RaMell Ross, who directed Nickel Boys based on the Colson Whitehead novel, believes the prolific writer gave his blessing to the film adaptation.

“As far as I know, Colson Whitehead is the writer who, like, wants to write, and do that. And so, I talked with [producers] Jeremy [Kleiner] and Dede [Gardner], like, I can’t believe, you know, he’s letting me do this. I get his email address. Write him an email. A really long one. Overly verbose, I’m sure you can imagine. ‘I always wanted to be a writer’ type of thing. Which is true,” Ross said after a screening of Nickel Boys, which will open the New York Film Festival tonight.

“And then he writes back. ‘Appreciate it, congratulations and good luck.’”

“And at first I was like, literally, way too many words, really. But then, I think, it was just him giving his blessing, which I appreciate. Because, you know, the pressures of making a film are well known, and to have also the one-to-one pressure of the original artist’s expectations, I’m unsure how that would have panned out,” he said when asked if Whitehead was involved with the film or had seen it.

“Yeah, I think he’s watched the film. I don’t know much else.
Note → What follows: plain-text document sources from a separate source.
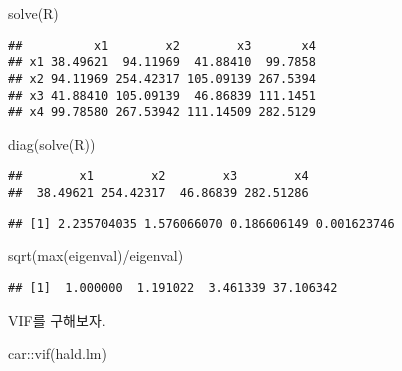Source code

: \documentclass[
]{book}
\newenvironment{Shaded}{\begin{snugshade}}{\end{snugshade}}
\newcommand{\FunctionTok}[1]{\textcolor[rgb]{0.00,0.00,0.00}{#1}}
\newcommand{\NormalTok}[1]{#1}
\newcommand{\OtherTok}[1]{\textcolor[rgb]{0.56,0.35,0.01}{#1}}
\newcommand{\SpecialCharTok}[1]{\textcolor[rgb]{0.00,0.00,0.00}{#1}}
\begin{document}
\begin{Shaded}
\begin{Highlighting}[]
\FunctionTok{solve}\NormalTok{(R)}
\end{Highlighting}
\end{Shaded}

\begin{verbatim}
##          x1        x2        x3       x4
## x1 38.49621  94.11969  41.88410  99.7858
## x2 94.11969 254.42317 105.09139 267.5394
## x3 41.88410 105.09139  46.86839 111.1451
## x4 99.78580 267.53942 111.14509 282.5129
\end{verbatim}

\begin{Shaded}
\begin{Highlighting}[]
\FunctionTok{diag}\NormalTok{(}\FunctionTok{solve}\NormalTok{(R))}
\end{Highlighting}
\end{Shaded}

\begin{verbatim}
##        x1        x2        x3        x4 
##  38.49621 254.42317  46.86839 282.51286
\end{verbatim}

\begin{Shaded}
\end{Shaded}

\begin{verbatim}
## [1] 2.235704035 1.576066070 0.186606149 0.001623746
\end{verbatim}

\begin{Shaded}
\begin{Highlighting}[]
\FunctionTok{sqrt}\NormalTok{(}\FunctionTok{max}\NormalTok{(eigenval)}\SpecialCharTok{/}\NormalTok{eigenval)}
\end{Highlighting}
\end{Shaded}

\begin{verbatim}
## [1]  1.000000  1.191022  3.461339 37.106342
\end{verbatim}

VIF를 구해보자.

\begin{Shaded}
\begin{Highlighting}[]
\NormalTok{car}\SpecialCharTok{::}\FunctionTok{vif}\NormalTok{(hald.lm)}
\end{Highlighting}
\end{Shaded}
\end{document}
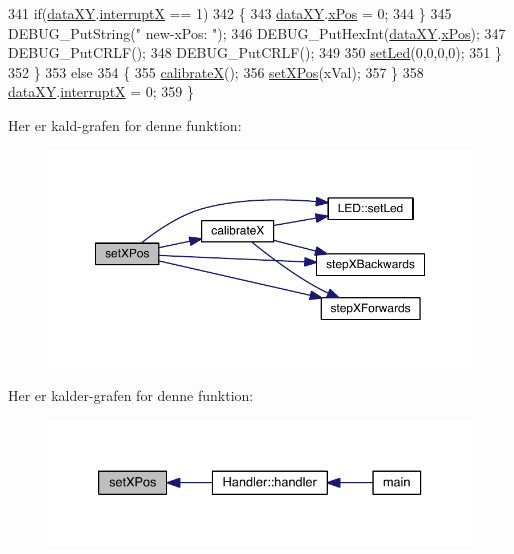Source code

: \begin{DoxyCode}
341       \textcolor{keywordflow}{if}(\hyperlink{data_8h_a89d7998a721b3f36f9f4131e7a5e42d2}{dataXY}.\hyperlink{data_8h_a4cacb2964bb4b589bf79aa64a398725b}{interruptX} == 1)
342       \{
343         \hyperlink{data_8h_a89d7998a721b3f36f9f4131e7a5e42d2}{dataXY}.\hyperlink{data_8h_a5262e09f478a571552e65be75c506bdb}{xPos} = 0;
344       \}
345       DEBUG\_PutString(\textcolor{stringliteral}{" new-xPos: "});
346       DEBUG\_PutHexInt(\hyperlink{data_8h_a89d7998a721b3f36f9f4131e7a5e42d2}{dataXY}.\hyperlink{data_8h_a5262e09f478a571552e65be75c506bdb}{xPos});
347       DEBUG\_PutCRLF();
348       DEBUG\_PutCRLF();
349       
350       \hyperlink{led_8h_a1d8e725e3829da99c1d027ba0a2ce57a}{setLed}(0,0,0,0);
351     \}
352   \}
353   \textcolor{keywordflow}{else}
354   \{
355     \hyperlink{class_x_y_a852d7d757cec8e85e0b436969d0ce237}{calibrateX}();
356     \hyperlink{class_x_y_ac4bc2d178bbf432fc918391abd379af6}{setXPos}(xVal);
357   \}
358   \hyperlink{data_8h_a89d7998a721b3f36f9f4131e7a5e42d2}{dataXY}.\hyperlink{data_8h_a4cacb2964bb4b589bf79aa64a398725b}{interruptX} = 0;
359 \}
\end{DoxyCode}


Her er kald-\/grafen for denne funktion\+:\nopagebreak
\begin{figure}[H]
\begin{center}
\leavevmode
\includegraphics[width=350pt]{db/d87/class_x_y_ac4bc2d178bbf432fc918391abd379af6_cgraph}
\end{center}
\end{figure}




Her er kalder-\/grafen for denne funktion\+:\nopagebreak
\begin{figure}[H]
\begin{center}
\leavevmode
\includegraphics[width=333pt]{db/d87/class_x_y_ac4bc2d178bbf432fc918391abd379af6_icgraph}
\end{center}
\end{figure}


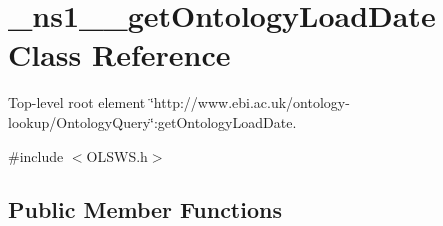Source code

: \hypertarget{class__ns1____getOntologyLoadDate}{
\section{\_\-ns1\_\-\_\-getOntologyLoadDate Class Reference}
\label{class__ns1____getOntologyLoadDate}
}


Top-\/level root element \char`\"{}http://www.ebi.ac.uk/ontology-\/lookup/OntologyQuery\char`\"{}:getOntologyLoadDate.  




{\ttfamily \#include $<$OLSWS.h$>$}

\subsection*{Public Member Functions}

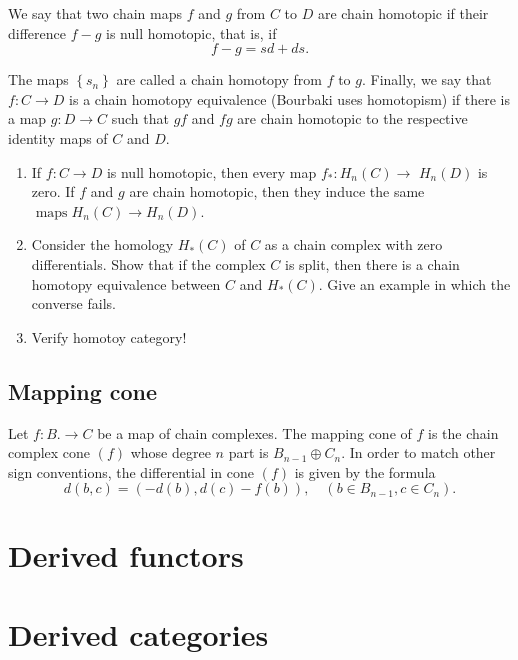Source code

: \begin{example}
We say that two chain maps $f$ and $g$ from $C$ to $D$ are chain homotopic if their difference $f-g$ is null homotopic, that is, if
      $$
      f-g=s d+d s .
      $$
      
      The maps $\left\{s_n\right\}$ are called a chain homotopy from $f$ to $g$. Finally, we say that $f: C \rightarrow D$ is a chain homotopy equivalence (Bourbaki uses homotopism) if there is a map $g: D \rightarrow C$ such that $g f$ and $f g$ are chain homotopic to the respective identity maps of $C$ and $D$.

\begin{prop}
    \begin{enumerate}
        \item If $f: C \rightarrow D$ is null homotopic, then every map $f_*: H_n(C) \rightarrow$ $H_n(D)$ is zero. If $f$ and $g$ are chain homotopic, then they induce the same $\operatorname{maps} H_n(C) \rightarrow H_n(D)$.
        \item Consider the homology $H_*(C)$ of $C$ as a chain complex with zero differentials. Show that if the complex $C$ is split, then there is a chain homotopy equivalence between $C$ and $H_*(C)$. Give an example in which the converse fails.
        \item Verify homotoy category!
    \end{enumerate}
\end{prop}

\subsection*{Mapping cone}
Let $f: B . \rightarrow C$ be a map of chain complexes. The mapping cone of $f$ is the chain complex cone $(f)$ whose degree $n$ part is $B_{n-1} \oplus C_n$. In order to match other sign conventions, the differential in cone $(f)$ is given by the formula
$$
d(b, c)=(-d(b), d(c)-f(b)), \quad\left(b \in B_{n-1}, c \in C_n\right) .
$$



\section{Derived functors}




\section{Derived categories}









\end{example}

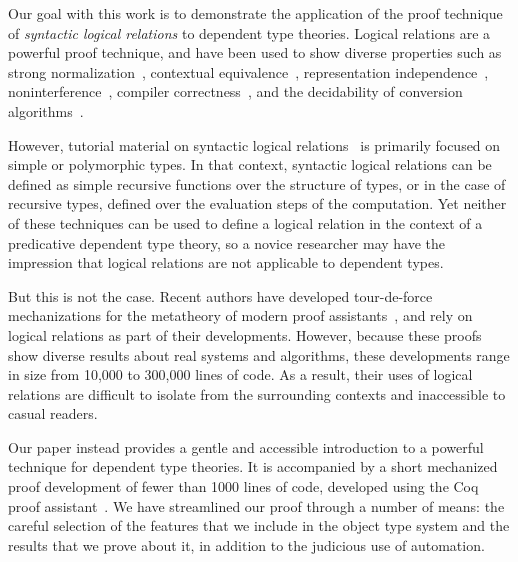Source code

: \documentclass[\ifpublic nolinenum\else\fi,online,OA]{jfp}
\newcommand{\scw}[1]{}
\newcommand{\yl}[1]{}
\theoremstyle{definition}
\begin{document}
Our goal with this work is to demonstrate the application of the proof
technique of \emph{syntactic logical relations} to dependent type theories.
Logical relations are a powerful proof technique, and have been used to show
diverse properties such as strong normalization~\citep{girard1989proofs,
  geuvers1994short}, contextual equivalence~\citep{constable1986implementing},
representation independence~\citep{pitts1998existential},
noninterference~\citep{bowman2015noninterference}, compiler
correctness~\citep{benton2009biorthogonality,perconti2014compiler}, and the
decidability of conversion
algorithms~\citep{harper2005equivalence,Abel12,abel2013normalization}.

However, tutorial material on syntactic logical
relations~\citep{skorstengaard2019introduction, harpertait, harperkripke,
  pierce2002types, pierce2004advanced,harper2016practical} is primarily
focused on simple or polymorphic types. In that context,
syntactic logical relations can be defined as simple recursive functions over
the structure of types, or in the case of recursive types, defined over the
evaluation steps of the computation. Yet neither of these techniques can be
used to define a logical relation in the context of a predicative dependent
type theory, so a novice researcher may have the impression
that logical relations are not applicable to dependent types.

But this is not the case. 
Recent authors have developed tour-de-force
mechanizations for the metatheory of modern proof
assistants~\citep{nbeincoq,decagda,martin-lof-a-la-coq,anand2014towards}, and
rely on logical relations as part of their
developments. However, because these proofs show diverse results about real
systems and algorithms, these developments range in size from 10,000 to
300,000 lines of code. As a result, their uses of logical relations are
difficult to isolate from the surrounding contexts and inaccessible
to casual readers.

Our paper instead provides a gentle and accessible introduction to a powerful
technique for dependent type theories.
It is accompanied by a short mechanized proof development
of fewer than 1000 lines of code, developed using the Coq proof
assistant~\citep{coq}.
We have streamlined our proof through a number of means: the careful selection
of the features that we include in the object type system and the results that
we prove about it, in addition to the judicious use of automation.
\end{document}
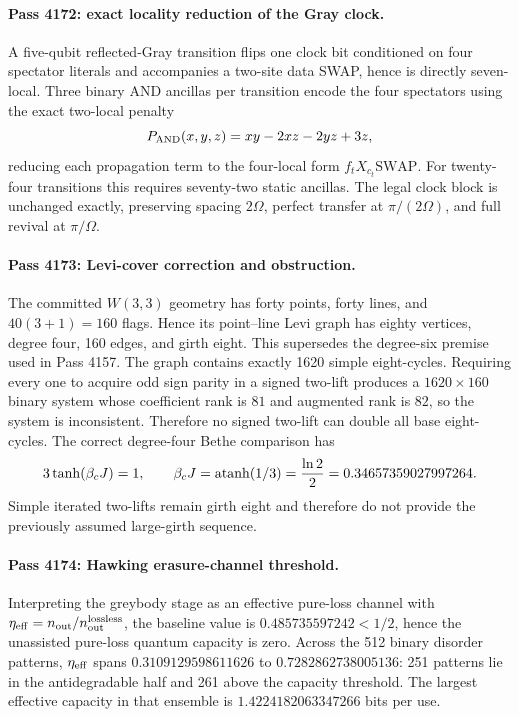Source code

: \paragraph{Pass 4172: exact locality reduction of the Gray clock.}
A five-qubit reflected-Gray transition flips one clock bit conditioned on four spectator literals and accompanies a two-site data SWAP, hence is directly seven-local.  Three binary AND ancillas per transition encode the four spectators using the exact two-local penalty
\[
P_{\rm AND}(x,y,z)=xy-2xz-2yz+3z,
\]
reducing each propagation term to the four-local form $f_tX_{c_t}\mathrm{SWAP}$.  For twenty-four transitions this requires seventy-two static ancillas.  The legal clock block is unchanged exactly, preserving spacing $2\Omega$, perfect transfer at $\pi/(2\Omega)$, and full revival at $\pi/\Omega$.

\paragraph{Pass 4173: Levi-cover correction and obstruction.}
The committed $W(3,3)$ geometry has forty points, forty lines, and $40(3+1)=160$ flags.  Hence its point--line Levi graph has eighty vertices, degree four, 160 edges, and girth eight.  This supersedes the degree-six premise used in Pass 4157.  The graph contains exactly 1620 simple eight-cycles.  Requiring every one to acquire odd sign parity in a signed two-lift produces a $1620\times160$ binary system whose coefficient rank is $81$ and augmented rank is $82$, so the system is inconsistent.  Therefore no signed two-lift can double all base eight-cycles.  The correct degree-four Bethe comparison has
\[
3\tanh(\beta_cJ)=1,
\qquad
\beta_cJ=\operatorname{atanh}(1/3)={\ln2\over2}=0.34657359027997264.
\]
Simple iterated two-lifts remain girth eight and therefore do not provide the previously assumed large-girth sequence.

\paragraph{Pass 4174: Hawking erasure-channel threshold.}
Interpreting the greybody stage as an effective pure-loss channel with $\eta_{\rm eff}=n_{\rm out}/n_{\rm out}^{\rm lossless}$, the baseline value is $0.485735597242<1/2$, hence the unassisted pure-loss quantum capacity is zero.  Across the 512 binary disorder patterns, $\eta_{\rm eff}$ spans $0.3109129598611626$ to $0.7282862738005136$: 251 patterns lie in the antidegradable half and 261 above the capacity threshold.  The largest effective capacity in that ensemble is $1.4224182063347266$ bits per use.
I’ve been told that Colson is in the middle of writing another book, and I imagine he, if I were to write him, he would say the same thing.”

“So I’m not going to, but I’m sure I’ll chat with him at some point.”

Nickel Boys, which world premiered at Telluride last month, is Ross’ first narrative feature and follows his acclaimed Oscar-nominated documentary Hale County This Morning, This Evening.

Whitehead’s book is inspired by the Dozier School, a Florida reformatory in business for over a century with a brutal history in the Jim Crow south. After it closed, authorities discovered 100 unmarked graves of boys, mostly Black youths, subject to horrific treatment. In Nickel Boys, the inferno is called the Nickel Academy and the story zooms in on a friendship between two young men, studious and hopeful Elwood, played by Ethan Herisse, and Brandon Wilson’s more cynical Turner. The film spans the early 1960s to 2010, with three different actors, including Daveed Diggs, playing over the course of the film.

Aunjunue Ellis-Taylor plays Elwood’s grandmother.

Amazon MGM Studios’ Orion Pictures will release the film theatrically October 25.